# [WHAT TO DO]
A word-for-word copy of the data is what's wanted; pictures stay out of it.

(Source texts of formatted documents)

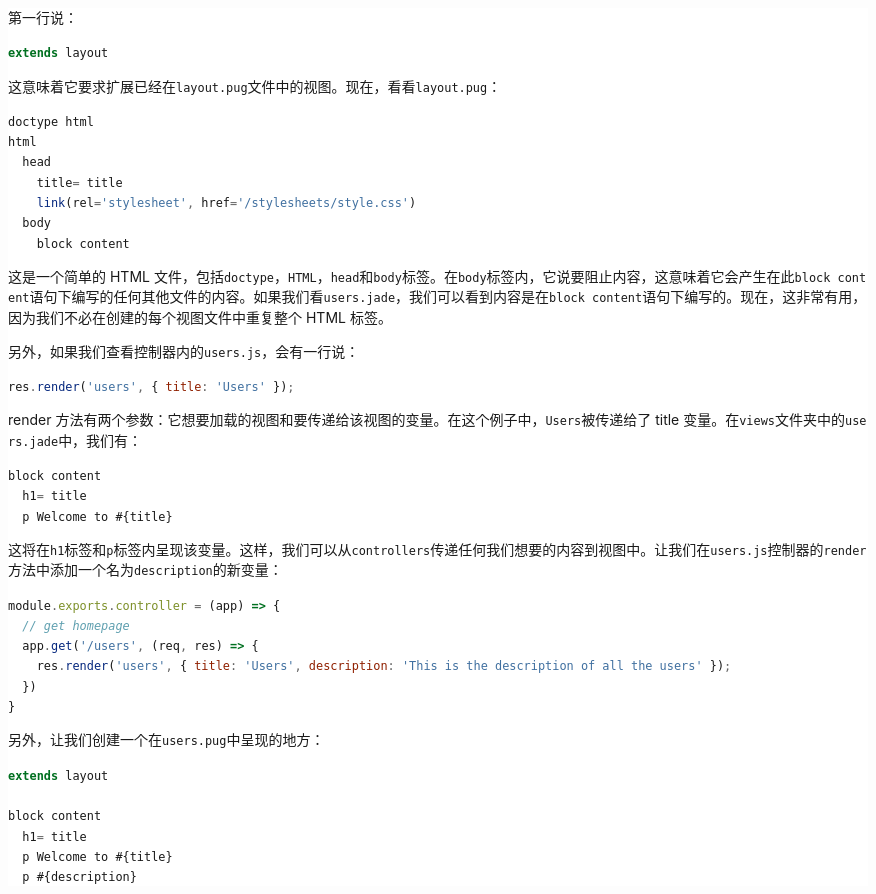 第一行说：

```js
extends layout
```

这意味着它要求扩展已经在`layout.pug`文件中的视图。现在，看看`layout.pug`：

```js
doctype html
html
  head
    title= title
    link(rel='stylesheet', href='/stylesheets/style.css')
  body
    block content
```

这是一个简单的 HTML 文件，包括`doctype`，`HTML`，`head`和`body`标签。在`body`标签内，它说要阻止内容，这意味着它会产生在此`block content`语句下编写的任何其他文件的内容。如果我们看`users.jade`，我们可以看到内容是在`block content`语句下编写的。现在，这非常有用，因为我们不必在创建的每个视图文件中重复整个 HTML 标签。

另外，如果我们查看控制器内的`users.js`，会有一行说：

```js
res.render('users', { title: 'Users' });
```

render 方法有两个参数：它想要加载的视图和要传递给该视图的变量。在这个例子中，`Users`被传递给了 title 变量。在`views`文件夹中的`users.jade`中，我们有：

```js
block content
  h1= title
  p Welcome to #{title}
```

这将在`h1`标签和`p`标签内呈现该变量。这样，我们可以从`controllers`传递任何我们想要的内容到视图中。让我们在`users.js`控制器的`render`方法中添加一个名为`description`的新变量：

```js
module.exports.controller = (app) => {
  // get homepage
  app.get('/users', (req, res) => {
    res.render('users', { title: 'Users', description: 'This is the description of all the users' });
  })
}
```

另外，让我们创建一个在`users.pug`中呈现的地方：

```js
extends layout

block content
  h1= title
  p Welcome to #{title}
  p #{description}
```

# [YOUR RESPONSE]
 第一行说：

```js
extends layout
```

这意味着它要求扩展已经在`layout.pug`文件中的视图。现在，看看`layout.pug`：

```js
doctype html
html
  head
    title= title
    link(rel='stylesheet', href='/stylesheets/style.css')
  body
    block content
```

这是一个简单的 HTML 文件，包括`doctype`，`HTML`，`head`和`body`标签。在`body`标签内，它说要阻止内容，这意味着它会产生在此`block content`语句下编写的任何其他文件的内容。如果我们看`users.jade`，我们可以看到内容是在`block content`语句下编写的。现在，这非常有用，因为我们不必在创建的每个视图文件中重复整个 HTML 标签。

另外，如果我们查看控制器内的`users.js`，会有一行说：

```js
res.render('users', { title: 'Users' });
```

render 方法有两个参数：它想要加载的视图和要传递给该视图的变量。在这个例子中，`Users`被传递给了 title 变量。在`views`文件夹中的`users.jade`中，我们有：

```js
block content
  h1= title
  p Welcome to #{title}
```

这将在`h1`标签和`p`标签内呈现该变量。这样，我们可以从`controllers`传递任何我们想要的内容到视图中。让我们在`users.js`控制器的`render`方法中添加一个名为`description`的新变量：

```js
module.exports.controller = (app) => {
  // get homepage
  app.get('/users', (req, res) => {
    res.render('users', { title: 'Users', description: 'This is the description of all the users' });
  })
}
```

另外，让我们创建一个在`users.pug`中呈现的地方：

```js
extends layout

block content
  h1= title
  p Welcome to #{title}
  p #{description}
```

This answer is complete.